124 entry daha
  • animasyon filmlerden de sinema tarihini etkileyecek başyapıtların çıktığı bir dönemdeyiz. frozen bu başyapıtlardan biri değil, hatta pixar'ın koyduğu çıtayla karşılaştırdığımızda filme vasat bile diyebiliriz. ancak karlar ülkesi'nin, the lion king'den bu yana en büyük kitle beğenisini kazanmış, en fazla konuşulmuş ve tabi en fazla pazarlanmış disney filmi olması boşuna değil.

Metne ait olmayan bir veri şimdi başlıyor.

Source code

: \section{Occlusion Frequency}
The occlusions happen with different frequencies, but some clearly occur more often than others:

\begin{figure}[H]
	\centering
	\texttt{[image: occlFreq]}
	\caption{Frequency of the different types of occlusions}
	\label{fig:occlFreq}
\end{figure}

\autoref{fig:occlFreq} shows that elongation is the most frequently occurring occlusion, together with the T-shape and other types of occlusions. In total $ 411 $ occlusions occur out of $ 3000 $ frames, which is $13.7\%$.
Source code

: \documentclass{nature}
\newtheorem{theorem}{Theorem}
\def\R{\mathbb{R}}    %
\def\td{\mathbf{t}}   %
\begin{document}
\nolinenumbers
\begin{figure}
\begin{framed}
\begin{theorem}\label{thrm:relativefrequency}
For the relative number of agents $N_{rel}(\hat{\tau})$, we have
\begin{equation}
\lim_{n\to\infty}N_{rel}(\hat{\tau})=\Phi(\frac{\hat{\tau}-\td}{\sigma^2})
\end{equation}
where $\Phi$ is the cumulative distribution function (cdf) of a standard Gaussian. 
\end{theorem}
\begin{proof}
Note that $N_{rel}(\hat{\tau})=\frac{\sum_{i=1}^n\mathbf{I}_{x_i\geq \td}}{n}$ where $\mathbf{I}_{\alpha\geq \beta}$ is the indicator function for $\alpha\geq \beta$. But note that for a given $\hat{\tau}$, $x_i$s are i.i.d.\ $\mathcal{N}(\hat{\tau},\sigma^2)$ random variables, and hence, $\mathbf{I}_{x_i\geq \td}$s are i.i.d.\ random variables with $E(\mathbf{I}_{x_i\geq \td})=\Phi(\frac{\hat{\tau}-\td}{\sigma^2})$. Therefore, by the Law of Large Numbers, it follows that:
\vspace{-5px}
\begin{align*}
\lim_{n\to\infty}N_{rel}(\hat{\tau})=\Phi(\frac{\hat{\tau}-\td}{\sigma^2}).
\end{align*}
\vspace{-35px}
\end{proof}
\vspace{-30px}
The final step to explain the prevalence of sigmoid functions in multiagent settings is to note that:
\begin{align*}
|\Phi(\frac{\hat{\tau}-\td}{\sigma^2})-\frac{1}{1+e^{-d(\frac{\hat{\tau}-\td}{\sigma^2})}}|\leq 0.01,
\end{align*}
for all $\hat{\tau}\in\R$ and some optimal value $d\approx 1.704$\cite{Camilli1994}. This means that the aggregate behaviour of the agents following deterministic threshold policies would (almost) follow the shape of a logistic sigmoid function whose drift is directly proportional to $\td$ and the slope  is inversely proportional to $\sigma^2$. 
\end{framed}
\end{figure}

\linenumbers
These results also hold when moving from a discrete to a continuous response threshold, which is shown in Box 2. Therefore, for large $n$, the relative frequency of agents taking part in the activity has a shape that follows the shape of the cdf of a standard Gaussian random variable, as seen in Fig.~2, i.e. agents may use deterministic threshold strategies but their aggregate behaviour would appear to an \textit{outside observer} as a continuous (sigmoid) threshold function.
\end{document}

    bunun en bariz sebebi filmin feminen duruşu. hikaye tutarlılığında yaralar açsa da filmde "kadın gücü" vurgusu alenen yapılıyor. bu konu üzerinde bugüne kadar çokça duruldu, hatta o kadar çok duruldu ki filmin asıl olayından bahseden bir yazı şu güne kadar okumadım. araya bir küçük tespit sokup bu asıl olaydan biraz bahsedeceğim.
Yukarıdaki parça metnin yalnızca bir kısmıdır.